Saturday 3 April 2010

I Love Languages



I can't really imagine what it's like not to speak more than language. I think everyone I know does. Maybe that's just a sign of the times. People are not so rooted in one place anymore, they go abroad to study, they have foreign friends. Increasingly, people are forced to leave their country to find jobs elsewhere, so of course they need to be able to speak the language.

For me, it wasn't really a choice. I grew up bi-lingually, and then we moved to Holland, where I went to an international school. So mono-lingualism wasn't really an option. But as far as I'm concerned, learning languages isn't really a chore. I don't think there was ever any time in my life when I wasn't busy learning a language -not always successfullly!
Languages I started and then gave up on: Japanese, Russian, Old Norse, Turkish, Norwegian, Arabic, Ancient Greek, Bahasa Indonesia.....oh dear!

Still, it was fun, and not just that. Learning languages - and this is more than a truism - helps you appreciate that cultures are really very different.

Think of the word 'Bread'
хлеб

לֶחֶם

Brot

These aren't just different WORDS arethey? They are a porthole into a different culture - how people live, eat, imagine food, what they eat with 'bread' (couldn't have a ploughmans with that cholla, could you?).

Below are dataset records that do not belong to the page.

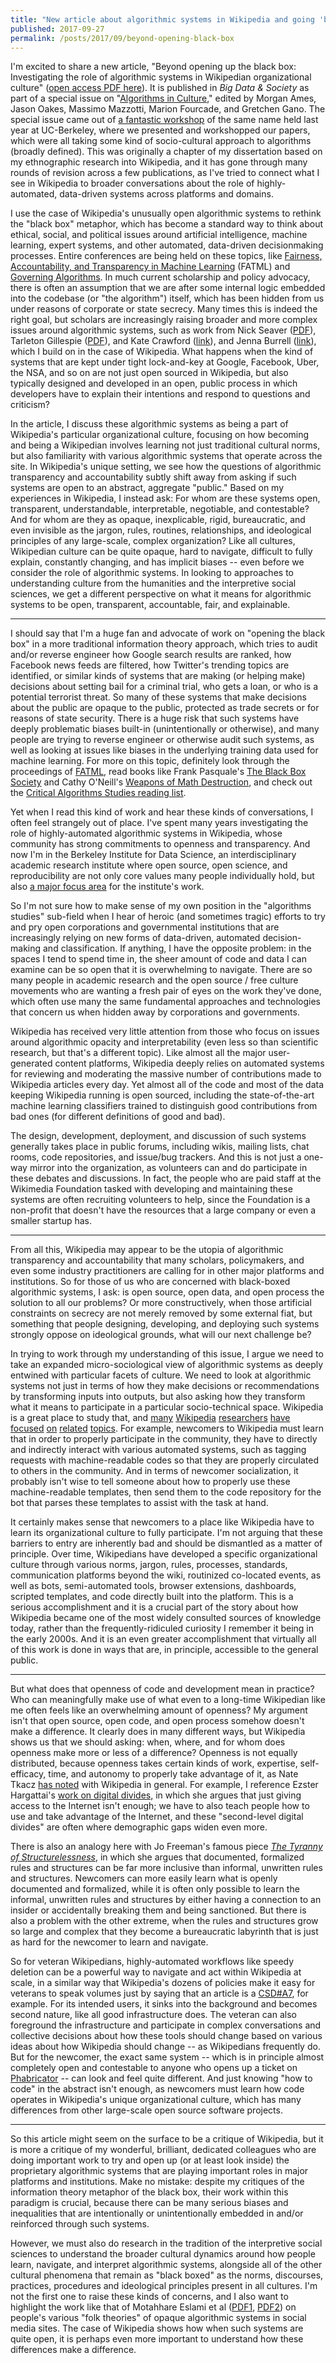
 ```yaml
---
title: "New article about algorithmic systems in Wikipedia and going 'beyond opening up the black box'"
published: 2017-09-27
permalink: /posts/2017/09/beyond-opening-black-box
---
```


I&#39;m excited to share a new article, &quot;Beyond opening up the black box: Investigating the role of algorithmic systems in Wikipedian organizational culture&quot; ([open access PDF here](http://stuartgeiger.com/algoculture-bds.pdf)). It is published in _Big Data &amp; Society_ as part of a special issue on &quot;[Algorithms in Culture](http://journals.sagepub.com/page/bds/collections/algorithms-in-culture),&quot; edited by Morgan Ames, Jason Oakes, Massimo Mazzotti, Marion Fourcade, and Gretchen Gano. The special issue came out of [a fantastic workshop](https://sites.google.com/site/algorithmsculture/) of the same name held last year at UC-Berkeley, where we presented and workshopped our papers, which were all taking some kind of socio-cultural approach to algorithms (broadly defined). This was originally a chapter of my dissertation based on my ethnographic research into Wikipedia, and it has gone through many rounds of revision across a few publications, as I&#39;ve tried to connect what I see in Wikipedia to broader conversations about the role of highly-automated, data-driven systems across platforms and domains.

I use the case of Wikipedia&#39;s unusually open algorithmic systems to rethink the &quot;black box&quot; metaphor, which has become a standard way to think about ethical, social, and political issues around artificial intelligence, machine learning, expert systems, and other automated, data-driven decisionmaking processes. Entire conferences are being held on these topics, like [Fairness, Accountability, and Transparency in Machine Learning](http://www.fatml.org/) (FATML) and [Governing Algorithms](http://governingalgorithms.org/). In much current scholarship and policy advocacy, there is often an assumption that we are after some internal logic embedded into the codebase (or &quot;the algorithm&quot;) itself, which has been hidden from us under reasons of corporate or state secrecy. Many times this is indeed the right goal, but scholars are increasingly raising broader and more complex issues around algorithmic systems, such as work from Nick Seaver ([PDF](https://static1.squarespace.com/static/55eb004ee4b0518639d59d9b/t/55ece1bfe4b030b2e8302e1e/1441587647177/seaverMiT8.pdf)), Tarleton Gillespie ([PDF](http://citeseerx.ist.psu.edu/viewdoc/download?doi=10.1.1.670.4346&amp;rep=rep1&amp;type=pdf)), and Kate Crawford ([link](http://journals.sagepub.com/doi/abs/10.1177/0162243915589635)), and Jenna Burrell ([link](http://journals.sagepub.com/doi/abs/10.1177/2053951715622512)), which I build on in the case of Wikipedia. What happens when the kind of systems that are kept under tight lock-and-key at Google, Facebook, Uber, the NSA, and so on are not just open sourced in Wikipedia, but also typically designed and developed in an open, public process in which developers have to explain their intentions and respond to questions and criticism?

In the article, I discuss these algorithmic systems as being a part of Wikipedia&#39;s particular organizational culture, focusing on how becoming and being a Wikipedian involves learning not just traditional cultural norms, but also familiarity with various algorithmic systems that operate across the site. In Wikipedia&#39;s unique setting, we see how the questions of algorithmic transparency and accountability subtly shift away from asking if such systems are open to an abstract, aggregate &quot;public.&quot; Based on my experiences in Wikipedia, I instead ask: For whom are these systems open, transparent, understandable, interpretable, negotiable, and contestable? And for whom are they as opaque, inexplicable, rigid, bureaucratic, and even invisible as the jargon, rules, routines, relationships, and ideological principles of any large-scale, complex organization? Like all cultures, Wikipedian culture can be quite opaque, hard to navigate, difficult to fully explain, constantly changing, and has implicit biases -- even before we consider the role of algorithmic systems. In looking to approaches to understanding culture from the humanities and the interpretive social sciences, we get a different perspective on what it means for algorithmic systems to be open, transparent, accountable, fair, and explainable.

-----

I should say that I&#39;m a huge fan and advocate of work on &quot;opening the black box&quot; in a more traditional information theory approach, which tries to audit and/or reverse engineer how Google search results are ranked, how Facebook news feeds are filtered, how Twitter&#39;s trending topics are identified, or similar kinds of systems that are making (or helping make) decisions about setting bail for a criminal trial, who gets a loan, or who is a potential terrorist threat. So many of these systems that make decisions about the public are opaque to the public, protected as trade secrets or for reasons of state security. There is a huge risk that such systems have deeply problematic biases built-in (unintentionally or otherwise), and many people are trying to reverse engineer or otherwise audit such systems, as well as looking at issues like biases in the underlying training data used for machine learning. For more on this topic, definitely look through the proceedings of [FATML](http://www.fatml.org/), read books like Frank Pasquale&#39;s [The Black Box Society](http://www.hup.harvard.edu/catalog.php?isbn=9780674368279) and Cathy O&#39;Neill&#39;s [Weapons of Math Destruction](https://weaponsofmathdestructionbook.com/), and check out the [Critical Algorithms Studies reading list](https://socialmediacollective.org/reading-lists/critical-algorithm-studies/).

Yet when I read this kind of work and hear these kinds of conversations, I often feel strangely out of place. I&#39;ve spent many years investigating the role of highly-automated algorithmic systems in Wikipedia, whose community has strong commitments to openness and transparency. And now I&#39;m in the Berkeley Institute for Data Science, an interdisciplinary academic research institute where open source, open science, and reproducibility are not only core values many people individually hold, but also [a major focus area](https://bids.berkeley.edu/working-groups/reproducibility-and-open-science) for the institute&#39;s work.

So I&#39;m not sure how to make sense of my own position in the &quot;algorithms studies&quot; sub-field when I hear of heroic (and sometimes tragic) efforts to try and pry open corporations and governmental institutions that are increasingly relying on new forms of data-driven, automated decision-making and classification. If anything, I have the opposite problem: in the spaces I tend to spend time in, the sheer amount of code and data I can examine can be so open that it is overwhelming to navigate. There are so many people in academic research and the open source / free culture movements who are wanting a fresh pair of eyes on the work they&#39;ve done, which often use many the same fundamental approaches and technologies that concern us when hidden away by corporations and governments.

Wikipedia has received very little attention from those who focus on issues around algorithmic opacity and interpretability (even less so than scientific research, but that&#39;s a different topic). Like almost all the major user-generated content platforms, Wikipedia deeply relies on automated systems for reviewing and moderating the massive number of contributions made to Wikipedia articles every day. Yet almost all of the code and most of the data keeping Wikipedia running is open sourced, including the state-of-the-art machine learning classifiers trained to distinguish good contributions from bad ones (for different definitions of good and bad).

The design, development, deployment, and discussion of such systems generally takes place in public forums, including wikis, mailing lists, chat rooms, code repositories, and issue/bug trackers. And this is not just a one-way mirror into the organization, as volunteers can and do participate in these debates and discussions. In fact, the people who are paid staff at the Wikimedia Foundation tasked with developing and maintaining these systems are often recruiting volunteers to help, since the Foundation is a non-profit that doesn&#39;t have the resources that a large company or even a smaller startup has.

-----

From all this, Wikipedia may appear to be the utopia of algorithmic transparency and accountability that many scholars, policymakers, and even some industry practitioners are calling for in other major platforms and institutions. So for those of us who are concerned with black-boxed algorithmic systems, I ask: is open source, open data, and open process the solution to all our problems? Or more constructively, when those artificial constraints on secrecy are not merely removed by some external fiat, but something that people designing, developing, and deploying such systems strongly oppose on ideological grounds, what will our next challenge be?

In trying to work through my understanding of this issue, I argue we need to take an expanded micro-sociological view of algorithmic systems as deeply entwined with particular facets of culture. We need to look at algorithmic systems not just in terms of how they make decisions or recommendations by transforming inputs into outputs, but also asking how they transform what it means to participate in a particular socio-technical space. Wikipedia is a great place to study that, and [many](http://journals.sagepub.com/doi/pdf/10.1177/1461444810365297) [Wikipedia](http://www.iisi.de/fileadmin/IISI/upload/C_T/2013/ct2013_proceedings_S3-1_Mueller_Dobusch_Herbsleb.pdf) [researchers](http://journals.sagepub.com/doi/full/10.1177/1464884914545739) [have](https://dl.acm.org/citation.cfm?id=2641614) [focused](http://citeseerx.ist.psu.edu/viewdoc/download?doi=10.1.1.62.5337&rep=rep1&type=pdf) [on](http://press.uchicago.edu/ucp/books/book/chicago/W/bo19085555.html) [related](https://books.google.com/books?id=-Iw5AwAAQBAJ&lr=&source=gbs_navlinks_s) [topics](http://www.sciencedirect.com/science/article/pii/S0747563215002794). For example, newcomers to Wikipedia must learn that in order to properly participate in the community, they have to directly and indirectly interact with various automated systems, such as tagging requests with machine-readable codes so that they are properly circulated to others in the community. And in terms of newcomer socialization, it probably isn&#39;t wise to tell someone about how to properly use these machine-readable templates, then send them to the code repository for the bot that parses these templates to assist with the task at hand.

It certainly makes sense that newcomers to a place like Wikipedia have to learn its organizational culture to fully participate. I&#39;m not arguing that these barriers to entry are inherently bad and should be dismantled as a matter of principle. Over time, Wikipedians have developed a specific organizational culture through various norms, jargon, rules, processes, standards, communication platforms beyond the wiki, routinized co-located events, as well as bots, semi-automated tools, browser extensions, dashboards, scripted templates, and code directly built into the platform. This is a serious accomplishment and it is a crucial part of the story about how Wikipedia became one of the most widely consulted sources of knowledge today, rather than the frequently-ridiculed curiosity I remember it being in the early 2000s. And it is an even greater accomplishment that virtually all of this work is done in ways that are, in principle, accessible to the general public.

-----

But what does that openness of code and development mean in practice? Who can meaningfully make use of what even to a long-time Wikipedian like me often feels like an overwhelming amount of openness? My argument isn&#39;t that open source, open code, and open process somehow doesn&#39;t make a difference. It clearly does in many different ways, but Wikipedia shows us that we should asking: when, where, and for whom does openness make more or less of a difference? Openness is not equally distributed, because openness takes certain kinds of work, expertise, self-efficacy, time, and autonomy to properly take advantage of it, as Nate Tkacz [has noted](http://press.uchicago.edu/ucp/books/book/chicago/W/bo19085555.html) with Wikipedia in general. For example, I reference Ezster Hargattai&#39;s [work on digital divides,](http://firstmonday.org/article/view/942/864) in which she argues that just giving access to the Internet isn&#39;t enough; we have to also teach people how to use and take advantage of the Internet, and these &quot;second-level digital divides&quot; are often where demographic gaps widen even more.

There is also an analogy here with Jo Freeman&#39;s famous piece [_The Tyranny of Structurelessness_](http://www.jofreeman.com/joreen/tyranny.htm), in which she argues that documented, formalized rules and structures can be far more inclusive than informal, unwritten rules and structures. Newcomers can more easily learn what is openly documented and formalized, while it is often only possible to learn the informal, unwritten rules and structures by either having a connection to an insider or accidentally breaking them and being sanctioned. But there is also a problem with the other extreme, when the rules and structures grow so large and complex that they become a bureaucratic labyrinth that is just as hard for the newcomer to learn and navigate.

So for veteran Wikipedians, highly-automated workflows like speedy deletion can be a powerful way to navigate and act within Wikipedia at scale, in a similar way that Wikipedia&#39;s dozens of policies make it easy for veterans to speak volumes just by saying that an article is a [CSD#A7](https://en.wikipedia.org/wiki/Wikipedia:Criteria_for_speedy_deletion#A7), for example. For its intended users, it sinks into the background and becomes second nature, like all good infrastructure does. The veteran can also foreground the infrastructure and participate in complex conversations and collective decisions about how these tools should change based on various ideas about how Wikipedia should change -- as Wikipedians frequently do. But for the newcomer, the exact same system -- which is in principle almost completely open and contestable to anyone who opens up a ticket on [Phabricator](https://phabricator.wikimedia.org/) -- can look and feel quite different. And just knowing &quot;how to code&quot; in the abstract isn&#39;t enough, as newcomers must learn how code operates in Wikipedia&#39;s unique organizational culture, which has many differences from other large-scale open source software projects.

-----

So this article might seem on the surface to be a critique of Wikipedia, but it is more a critique of my wonderful, brilliant, dedicated colleagues who are doing important work to try and open up (or at least look inside) the proprietary algorithmic systems that are playing important roles in major platforms and institutions. Make no mistake: despite my critiques of the information theory metaphor of the black box, their work within this paradigm is crucial, because there can be many serious biases and inequalities that are intentionally or unintentionally embedded in and/or reinforced through such systems.

However, we must also do research in the tradition of the interpretive social sciences to understand the broader cultural dynamics around how people learn, navigate, and interpret algorithmic systems, alongside all of the other cultural phenomena that remain as &quot;black boxed&quot; as the norms, discourses, practices, procedures and ideological principles present in all cultures. I&#39;m not the first one to raise these kinds of concerns, and I also want to highlight the work like that of Motahhare Eslami et al ([PDF1](https://www.ideals.illinois.edu/bitstream/handle/2142/55298/Algorithms_2014.pdf?sequence=2), [PDF2](https://pdfs.semanticscholar.org/3411/f97b3ed4761f3d20fffaa0cbcdd62e76e650.pdf)) on people&#39;s various &quot;folk theories&quot; of opaque algorithmic systems in social media sites. The case of Wikipedia shows how when such systems are quite open, it is perhaps even more important to understand how these differences make a difference.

I'm quite curious to hear what your experiences are with languages? Do youl like learning them? Do you speak them when abroad? What was your first reaction when you first encountered the adventure of a foreign word? Please let me know... I'd love to hear your views!

9 comments:

  1. I have found that learning a foreign language a very ‘un-English’ thing to do. Many of use Brits do not desire to learn another language as it is assumed (wrongly) that everyone else speaks English. Learning the languages is about respecting cultures and showing some humility and effort to try and fit in. When I have been to Germany and Netherlands/Belgium I have felt that my (poor) efforts of German and Duch have been appreciated by those I am speaking to.

    I love learning languages... However I had a French teacher at school who almost put me off (I still to this day will refuse to speak French unless in an emergency!)
    I had a fantastic Spanish teacher how made learning languages very easy, or at least showed me that I had a passion or brain for learning that kind of thing...

    However (on a very silly, cult-ish note) my passion for Eurovision means I can sing in almost every European language XD I can dissect the lyrics and find interesting words and phrases and strange turns of phrase.
    I am still unsure how this strange talent will ever come in useful, bit it may do...!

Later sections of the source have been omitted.